2.15. Statistical Analysis

The data were presented as the mean ± standard deviation (SD). Statistical analysis in this study was conducted using Microsoft Excel (Microsoft Office 2020, Microsoft Corp., Redmond, WA, USA) or GraphPad Prism 8.4 (GraphPad Software, Inc., La Jolla, CA, USA) software. A student’s t-test was employed to compare two groups, whereas one-way analysis of variance (one-way ANOVA) was utilized for comparisons involving more than two groups. Statistical significance was determined at a p-value of 0.05 or less.

3. Results and Discussion

3.1. Sequence Search and Annotation of Putative Hydrophobin Genes in Grifola frondosa

HFBs exhibit diversity in most Basidiomycete fungal species, corresponding to their pleiotropic functions. In the current study, we performed whole-genome sequencing and cross-checked the sequence patterns of the proteins encoded according to Pfam 01185 of the unigenes in the G. frondosa genome. Twenty-two candidate HFBs were first identified in this study. Notably, three putative HFBs only contained seven (Gf.hyd15802 and Gf.hyd19717) or six (Gf.hyd4500) Cys residues in the amino-acid sequences. Several studies have suggested that some HFBs contain only six, seven, or even nine Cys residues as opposed to the canonical eight [38,55,56,57]. According to the amino-acid sequences of the remaining 19 confirmed typical 8-Cys-residue-hydrophobins, the order of the eight Cys residues in the G. frondosa hydrophobin primary structures forms a characteristic pattern: C-X7/8-CC-X13/29/31/32-C12/13-C-X5/6-CC-X11/12-C (C represents cysteine, X represents other amino acids except cysteine and tryptophan).

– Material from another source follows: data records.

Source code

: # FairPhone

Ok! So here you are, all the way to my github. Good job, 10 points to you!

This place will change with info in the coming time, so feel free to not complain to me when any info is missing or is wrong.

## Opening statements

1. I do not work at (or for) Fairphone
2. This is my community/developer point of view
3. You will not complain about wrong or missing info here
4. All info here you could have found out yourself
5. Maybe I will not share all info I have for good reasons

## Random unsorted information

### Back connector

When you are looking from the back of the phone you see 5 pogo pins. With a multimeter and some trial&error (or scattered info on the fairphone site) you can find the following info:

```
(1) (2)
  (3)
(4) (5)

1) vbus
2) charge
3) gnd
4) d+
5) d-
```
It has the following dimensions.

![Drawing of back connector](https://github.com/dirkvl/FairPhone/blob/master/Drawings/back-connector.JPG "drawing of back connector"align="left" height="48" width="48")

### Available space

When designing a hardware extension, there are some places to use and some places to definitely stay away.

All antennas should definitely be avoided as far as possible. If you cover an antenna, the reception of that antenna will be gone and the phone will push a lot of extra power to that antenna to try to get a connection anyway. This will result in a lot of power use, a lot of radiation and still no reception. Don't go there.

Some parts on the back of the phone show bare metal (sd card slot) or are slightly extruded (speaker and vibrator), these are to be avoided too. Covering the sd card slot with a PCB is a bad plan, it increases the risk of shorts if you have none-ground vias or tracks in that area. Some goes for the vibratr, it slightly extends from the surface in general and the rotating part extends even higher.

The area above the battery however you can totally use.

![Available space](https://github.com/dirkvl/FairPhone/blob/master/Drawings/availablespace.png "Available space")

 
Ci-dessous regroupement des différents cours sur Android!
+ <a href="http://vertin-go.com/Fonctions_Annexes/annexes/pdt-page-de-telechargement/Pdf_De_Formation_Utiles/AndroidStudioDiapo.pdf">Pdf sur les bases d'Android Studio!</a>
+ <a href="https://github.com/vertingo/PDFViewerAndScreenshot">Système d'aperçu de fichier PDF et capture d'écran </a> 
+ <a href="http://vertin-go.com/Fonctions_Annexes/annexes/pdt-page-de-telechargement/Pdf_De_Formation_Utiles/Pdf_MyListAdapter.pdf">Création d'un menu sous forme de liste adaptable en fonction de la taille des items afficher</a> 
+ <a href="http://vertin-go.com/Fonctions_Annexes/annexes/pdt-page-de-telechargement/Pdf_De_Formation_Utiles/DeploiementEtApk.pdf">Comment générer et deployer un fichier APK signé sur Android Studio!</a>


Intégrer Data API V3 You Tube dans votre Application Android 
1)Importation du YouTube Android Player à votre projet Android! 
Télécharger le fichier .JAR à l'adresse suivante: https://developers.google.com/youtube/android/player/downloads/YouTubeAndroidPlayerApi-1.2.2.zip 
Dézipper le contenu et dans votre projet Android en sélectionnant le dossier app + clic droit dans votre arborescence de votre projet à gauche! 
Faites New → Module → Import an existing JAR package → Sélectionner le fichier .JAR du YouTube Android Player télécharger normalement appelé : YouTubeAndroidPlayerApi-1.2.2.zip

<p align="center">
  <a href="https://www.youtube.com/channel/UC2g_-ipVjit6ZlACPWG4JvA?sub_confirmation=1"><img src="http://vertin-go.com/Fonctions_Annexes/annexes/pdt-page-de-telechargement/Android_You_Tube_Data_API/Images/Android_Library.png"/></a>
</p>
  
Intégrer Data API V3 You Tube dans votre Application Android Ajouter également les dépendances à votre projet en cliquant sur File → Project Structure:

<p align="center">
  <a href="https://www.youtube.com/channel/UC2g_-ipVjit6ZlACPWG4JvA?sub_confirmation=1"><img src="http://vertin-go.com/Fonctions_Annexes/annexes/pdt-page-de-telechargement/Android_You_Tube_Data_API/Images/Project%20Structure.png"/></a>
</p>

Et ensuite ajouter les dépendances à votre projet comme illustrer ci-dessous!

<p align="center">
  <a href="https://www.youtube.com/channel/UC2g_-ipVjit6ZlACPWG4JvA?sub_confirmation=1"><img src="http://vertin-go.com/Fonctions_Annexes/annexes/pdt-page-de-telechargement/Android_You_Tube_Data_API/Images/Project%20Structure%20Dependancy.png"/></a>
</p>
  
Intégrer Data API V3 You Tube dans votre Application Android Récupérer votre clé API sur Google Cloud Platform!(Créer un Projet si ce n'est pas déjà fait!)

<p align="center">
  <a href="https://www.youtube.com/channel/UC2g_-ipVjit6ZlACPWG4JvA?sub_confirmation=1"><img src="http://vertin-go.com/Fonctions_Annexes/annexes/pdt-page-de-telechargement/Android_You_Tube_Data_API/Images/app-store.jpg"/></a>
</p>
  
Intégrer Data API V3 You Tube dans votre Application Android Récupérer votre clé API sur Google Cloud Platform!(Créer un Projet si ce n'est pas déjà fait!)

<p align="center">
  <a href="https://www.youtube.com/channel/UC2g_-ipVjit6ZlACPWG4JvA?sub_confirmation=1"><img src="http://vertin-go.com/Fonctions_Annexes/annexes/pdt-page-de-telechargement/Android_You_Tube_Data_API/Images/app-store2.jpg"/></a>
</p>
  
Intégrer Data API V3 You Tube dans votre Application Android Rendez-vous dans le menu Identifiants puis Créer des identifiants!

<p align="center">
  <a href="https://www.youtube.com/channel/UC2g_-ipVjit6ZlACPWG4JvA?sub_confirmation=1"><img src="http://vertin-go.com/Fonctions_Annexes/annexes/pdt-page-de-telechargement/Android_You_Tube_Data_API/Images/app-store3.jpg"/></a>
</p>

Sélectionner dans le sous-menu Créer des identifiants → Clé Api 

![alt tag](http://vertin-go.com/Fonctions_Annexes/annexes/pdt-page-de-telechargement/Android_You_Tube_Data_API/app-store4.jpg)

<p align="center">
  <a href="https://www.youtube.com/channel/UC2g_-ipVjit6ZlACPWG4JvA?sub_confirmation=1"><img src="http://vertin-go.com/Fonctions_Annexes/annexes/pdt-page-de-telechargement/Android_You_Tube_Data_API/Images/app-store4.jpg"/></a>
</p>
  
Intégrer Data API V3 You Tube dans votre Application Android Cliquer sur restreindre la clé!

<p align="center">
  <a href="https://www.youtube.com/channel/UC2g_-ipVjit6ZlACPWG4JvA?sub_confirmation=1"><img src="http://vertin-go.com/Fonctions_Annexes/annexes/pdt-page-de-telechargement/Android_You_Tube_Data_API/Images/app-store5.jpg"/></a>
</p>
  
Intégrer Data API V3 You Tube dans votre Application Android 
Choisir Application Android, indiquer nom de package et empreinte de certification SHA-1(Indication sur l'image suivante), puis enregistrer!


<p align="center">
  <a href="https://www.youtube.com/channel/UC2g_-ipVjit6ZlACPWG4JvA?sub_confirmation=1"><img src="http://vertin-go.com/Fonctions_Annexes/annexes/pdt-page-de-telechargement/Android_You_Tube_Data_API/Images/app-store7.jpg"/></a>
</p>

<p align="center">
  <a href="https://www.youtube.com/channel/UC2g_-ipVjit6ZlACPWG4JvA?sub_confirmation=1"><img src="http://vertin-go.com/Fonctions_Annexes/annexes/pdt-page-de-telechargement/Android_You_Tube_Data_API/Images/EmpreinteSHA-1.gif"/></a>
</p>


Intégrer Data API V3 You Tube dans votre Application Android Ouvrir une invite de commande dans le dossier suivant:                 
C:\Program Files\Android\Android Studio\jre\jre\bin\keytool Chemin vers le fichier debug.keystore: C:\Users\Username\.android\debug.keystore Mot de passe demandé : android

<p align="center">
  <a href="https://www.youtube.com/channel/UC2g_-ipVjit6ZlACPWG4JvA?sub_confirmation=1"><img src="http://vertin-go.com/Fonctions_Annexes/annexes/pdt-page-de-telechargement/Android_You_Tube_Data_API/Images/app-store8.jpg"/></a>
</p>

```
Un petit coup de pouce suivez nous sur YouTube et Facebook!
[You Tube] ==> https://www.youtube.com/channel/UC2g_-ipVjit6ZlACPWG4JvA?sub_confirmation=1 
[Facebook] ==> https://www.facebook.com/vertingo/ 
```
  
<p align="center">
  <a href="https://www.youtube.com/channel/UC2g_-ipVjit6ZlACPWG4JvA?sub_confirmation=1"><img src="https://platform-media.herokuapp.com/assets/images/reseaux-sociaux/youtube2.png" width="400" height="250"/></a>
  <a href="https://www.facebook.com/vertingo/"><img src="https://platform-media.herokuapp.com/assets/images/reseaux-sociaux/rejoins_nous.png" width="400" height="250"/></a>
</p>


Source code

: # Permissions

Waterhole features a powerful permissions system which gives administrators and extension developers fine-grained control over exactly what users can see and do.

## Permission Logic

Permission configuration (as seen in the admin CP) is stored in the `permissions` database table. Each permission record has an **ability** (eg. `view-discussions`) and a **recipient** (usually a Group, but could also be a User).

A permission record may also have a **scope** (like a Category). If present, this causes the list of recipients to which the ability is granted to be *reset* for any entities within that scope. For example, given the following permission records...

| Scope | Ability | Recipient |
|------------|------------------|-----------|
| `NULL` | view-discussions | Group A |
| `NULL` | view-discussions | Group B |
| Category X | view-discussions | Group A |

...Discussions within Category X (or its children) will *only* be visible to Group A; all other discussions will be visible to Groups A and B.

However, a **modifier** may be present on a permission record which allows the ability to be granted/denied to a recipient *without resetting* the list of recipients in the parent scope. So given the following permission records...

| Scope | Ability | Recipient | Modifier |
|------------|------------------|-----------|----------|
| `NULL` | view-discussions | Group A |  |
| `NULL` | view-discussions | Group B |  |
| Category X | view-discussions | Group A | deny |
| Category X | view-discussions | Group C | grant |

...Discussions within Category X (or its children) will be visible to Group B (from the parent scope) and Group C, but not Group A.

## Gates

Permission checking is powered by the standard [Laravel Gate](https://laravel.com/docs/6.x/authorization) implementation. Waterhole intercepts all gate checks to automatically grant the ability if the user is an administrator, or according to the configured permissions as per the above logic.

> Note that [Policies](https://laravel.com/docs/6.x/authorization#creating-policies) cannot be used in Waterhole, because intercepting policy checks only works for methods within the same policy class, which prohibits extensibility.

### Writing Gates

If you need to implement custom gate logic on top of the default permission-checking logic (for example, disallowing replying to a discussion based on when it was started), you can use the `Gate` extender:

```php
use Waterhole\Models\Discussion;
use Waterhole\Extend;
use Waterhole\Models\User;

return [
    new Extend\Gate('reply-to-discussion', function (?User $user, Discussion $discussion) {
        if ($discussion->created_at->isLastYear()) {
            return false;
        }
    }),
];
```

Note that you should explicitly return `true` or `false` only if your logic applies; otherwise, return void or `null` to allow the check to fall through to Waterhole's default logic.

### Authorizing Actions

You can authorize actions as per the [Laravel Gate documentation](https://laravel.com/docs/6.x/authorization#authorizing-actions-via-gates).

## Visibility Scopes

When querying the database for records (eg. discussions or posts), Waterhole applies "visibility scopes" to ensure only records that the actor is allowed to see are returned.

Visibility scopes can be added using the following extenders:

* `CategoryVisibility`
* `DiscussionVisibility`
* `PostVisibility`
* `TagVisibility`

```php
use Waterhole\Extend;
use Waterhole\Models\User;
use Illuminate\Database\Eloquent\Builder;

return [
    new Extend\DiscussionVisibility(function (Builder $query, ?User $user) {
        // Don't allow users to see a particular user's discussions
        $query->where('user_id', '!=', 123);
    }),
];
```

Subsequently, phylogenetic analysis was conducted using MEGA7.0 to describe the phylogeny between the HFBs from two lineages of different G. frondosa strains. The phylogenetic tree contains several clusters with sub-clades of the putative HFBs from the two strains of G. frondosa (CICC®50075 and 9006-11), indicating that there is a close (perhaps cognate) relationship between the HFBs of the two strains, with each sub-clade showing a level of homology; on the contrary, the HFBs of each sub-clade displayed a polymorphic distribution (Figure 1). The basic information about the G. frondosa genome is shown in the Supplementary Materials.

3.2. Bioinformatic Analysis of Hydrophobins

In this study, 19 novel HFBs were identified for the first time, with the majority of them ranging from 100 to 142 amino acids and containing eight conserved cysteine residues. However, Gf.hyd12082, Gf.hyd11347, and Gf.hyd11240 each had relative redundancy at the N-terminus before the first cysteine residue, resulting in sequences of 232, 376, and 392 amino acids, respectively, along with the conserved eight cysteine residues and spacing patterns; the molecular weight of these HFBs was between 9723.19 and 36,493.27 Da. Nevertheless, they still fit the characteristics of class I HFBs. Zhang et al. (2022) reported PCST1, a large HFB from Arabidopsis thaliana, with 403 amino acids and a molecular weight of 45,323.60 Da [58]. The primary sequence structures of the genes encoding these hydrophobic proteins mostly contain three to five exons, although Gf. hyd12081 has one exon and Gf. hyd8174 has seven exons. These results indicate that, although they belong to the same HFB family, their sequence structures are polymorphic (Table 1).
Furthermore, out of the 19 novel HFBs, Gf.hyd2041 was predicted to be located in the cytoplasm, whereas the others were located extracellularly. Nevertheless, there were no disparities between Gf.hyd2041 and other HFBs (except for the none match items for the Gf.hyd6682, Gf.hyd12081, and Gf.hyd20923), all of which were enriched with respect to nine Gene Ontology (GO) terms: three molecular function terms (structural constituent of cell wall, molecular function, and structural molecular activity) and six cellular component terms (external encapsulating structure, cellular anatomical entity, cell wall, cellular component, fungal type cell wall, and cell periphery) but no biological process terms. From analysis of their physicochemical properties, the HFBs can be acidic, neutral, or alkaline proteins (with pI values ranging from 3.57 to 8.50), but they are all hydrophobic proteins (with a GRAVY index ranging from 0.270 to 0.951). Except for Gf.hyd12082 and Gf.hyd21629, the other 17 HFBs contain a signal peptide for an improved exocytosis profile (Table 2). The hydropathicity of the proteins was determined using the Kyte and Doolittle scale [59].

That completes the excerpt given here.